== What to work on ==
Filter the entries, keeping every line with the string "DanielPyrek".

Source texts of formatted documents
┄┄┄┄┄┄┄┄┄┄

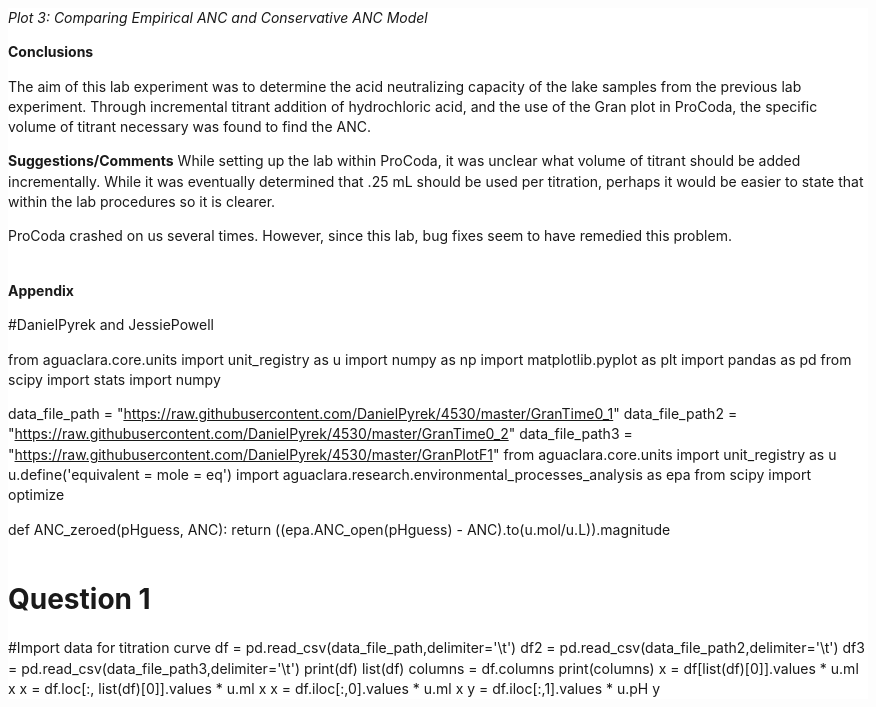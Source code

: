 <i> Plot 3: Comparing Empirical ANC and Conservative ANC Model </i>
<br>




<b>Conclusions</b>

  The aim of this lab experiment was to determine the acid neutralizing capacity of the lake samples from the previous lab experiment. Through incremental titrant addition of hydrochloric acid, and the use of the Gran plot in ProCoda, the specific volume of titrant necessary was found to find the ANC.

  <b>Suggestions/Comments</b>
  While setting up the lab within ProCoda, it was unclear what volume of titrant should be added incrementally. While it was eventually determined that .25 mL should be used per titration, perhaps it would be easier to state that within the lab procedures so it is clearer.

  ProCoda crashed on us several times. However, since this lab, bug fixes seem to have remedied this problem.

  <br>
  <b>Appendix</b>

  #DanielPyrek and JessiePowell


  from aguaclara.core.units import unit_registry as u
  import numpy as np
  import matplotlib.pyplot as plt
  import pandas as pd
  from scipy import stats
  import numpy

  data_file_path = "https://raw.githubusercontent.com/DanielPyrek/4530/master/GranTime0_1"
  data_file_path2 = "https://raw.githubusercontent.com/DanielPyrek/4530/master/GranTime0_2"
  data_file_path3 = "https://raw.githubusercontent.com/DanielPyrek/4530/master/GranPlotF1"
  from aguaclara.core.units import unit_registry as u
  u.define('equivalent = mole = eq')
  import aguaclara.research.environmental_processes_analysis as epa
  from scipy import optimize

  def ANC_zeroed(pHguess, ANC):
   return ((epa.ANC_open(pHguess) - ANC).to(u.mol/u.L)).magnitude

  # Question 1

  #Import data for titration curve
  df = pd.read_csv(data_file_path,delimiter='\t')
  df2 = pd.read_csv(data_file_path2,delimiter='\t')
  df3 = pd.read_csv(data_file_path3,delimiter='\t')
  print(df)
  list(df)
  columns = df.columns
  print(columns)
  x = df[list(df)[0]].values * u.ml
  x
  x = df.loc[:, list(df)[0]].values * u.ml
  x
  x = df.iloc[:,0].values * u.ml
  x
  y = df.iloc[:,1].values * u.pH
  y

┄┄┄┄┄┄┄┄┄┄

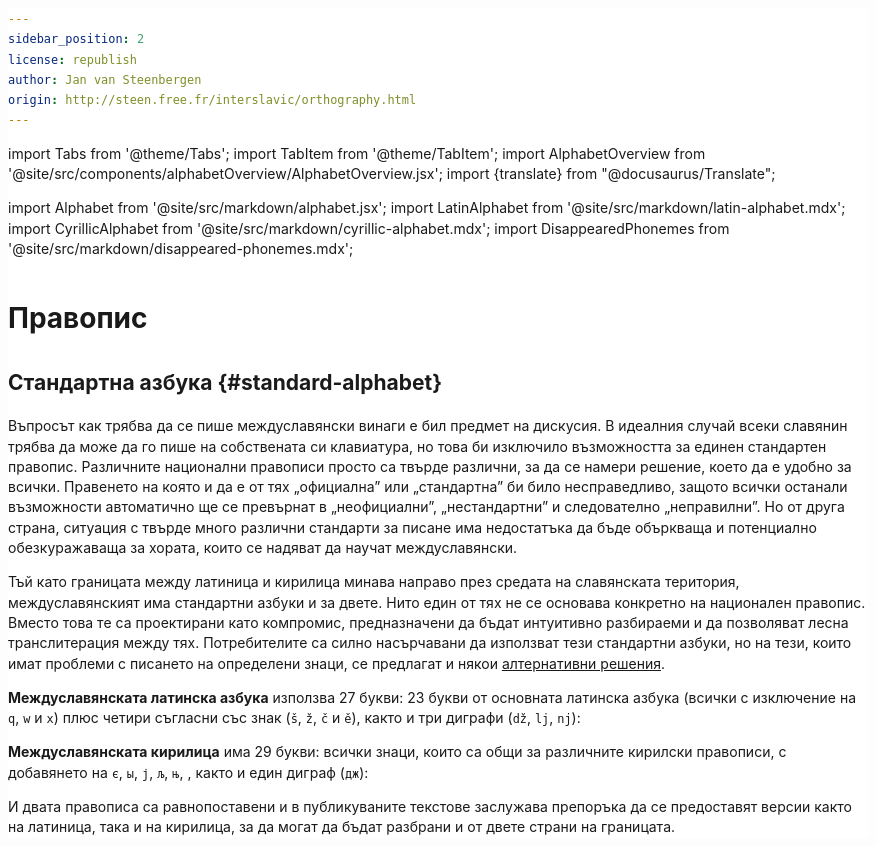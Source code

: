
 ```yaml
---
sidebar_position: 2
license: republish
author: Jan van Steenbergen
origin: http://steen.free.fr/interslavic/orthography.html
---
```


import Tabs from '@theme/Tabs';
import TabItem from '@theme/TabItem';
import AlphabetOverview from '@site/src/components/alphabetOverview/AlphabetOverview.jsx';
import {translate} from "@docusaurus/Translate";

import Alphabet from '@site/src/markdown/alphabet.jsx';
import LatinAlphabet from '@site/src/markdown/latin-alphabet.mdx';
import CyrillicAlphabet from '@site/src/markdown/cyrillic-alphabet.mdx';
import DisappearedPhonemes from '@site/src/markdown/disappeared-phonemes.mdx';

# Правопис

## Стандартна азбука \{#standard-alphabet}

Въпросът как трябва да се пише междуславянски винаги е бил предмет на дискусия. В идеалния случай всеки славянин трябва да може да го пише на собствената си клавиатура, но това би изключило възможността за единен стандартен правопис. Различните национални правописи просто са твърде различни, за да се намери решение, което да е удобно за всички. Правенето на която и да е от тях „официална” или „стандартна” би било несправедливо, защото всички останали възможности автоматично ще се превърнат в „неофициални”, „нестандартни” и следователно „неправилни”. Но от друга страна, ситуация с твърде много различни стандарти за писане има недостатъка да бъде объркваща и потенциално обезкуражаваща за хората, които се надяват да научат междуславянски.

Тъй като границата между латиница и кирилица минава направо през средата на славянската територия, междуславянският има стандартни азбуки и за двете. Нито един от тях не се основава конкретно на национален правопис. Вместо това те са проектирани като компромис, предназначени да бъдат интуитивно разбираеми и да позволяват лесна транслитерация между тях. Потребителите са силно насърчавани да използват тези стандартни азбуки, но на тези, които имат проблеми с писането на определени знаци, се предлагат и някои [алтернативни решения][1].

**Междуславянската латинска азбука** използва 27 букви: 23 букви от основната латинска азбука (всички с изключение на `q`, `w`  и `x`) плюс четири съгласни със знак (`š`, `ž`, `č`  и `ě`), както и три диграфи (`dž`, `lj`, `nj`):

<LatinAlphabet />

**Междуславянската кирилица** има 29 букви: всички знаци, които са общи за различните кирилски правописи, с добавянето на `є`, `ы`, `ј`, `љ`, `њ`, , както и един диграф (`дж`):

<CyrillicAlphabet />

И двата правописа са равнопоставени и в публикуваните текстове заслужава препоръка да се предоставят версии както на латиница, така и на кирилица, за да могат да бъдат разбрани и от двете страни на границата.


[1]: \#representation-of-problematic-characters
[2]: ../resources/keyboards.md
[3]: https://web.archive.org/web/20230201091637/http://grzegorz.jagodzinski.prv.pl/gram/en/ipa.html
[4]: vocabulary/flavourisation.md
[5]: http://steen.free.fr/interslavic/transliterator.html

┄┄┄┄┄┄┄┄┄┄

== Written answer ==
  #DanielPyrek and JessiePowell
  data_file_path = "https://raw.githubusercontent.com/DanielPyrek/4530/master/GranTime0_1"
  data_file_path2 = "https://raw.githubusercontent.com/DanielPyrek/4530/master/GranTime0_2"
  data_file_path3 = "https://raw.githubusercontent.com/DanielPyrek/4530/master/GranPlotF1"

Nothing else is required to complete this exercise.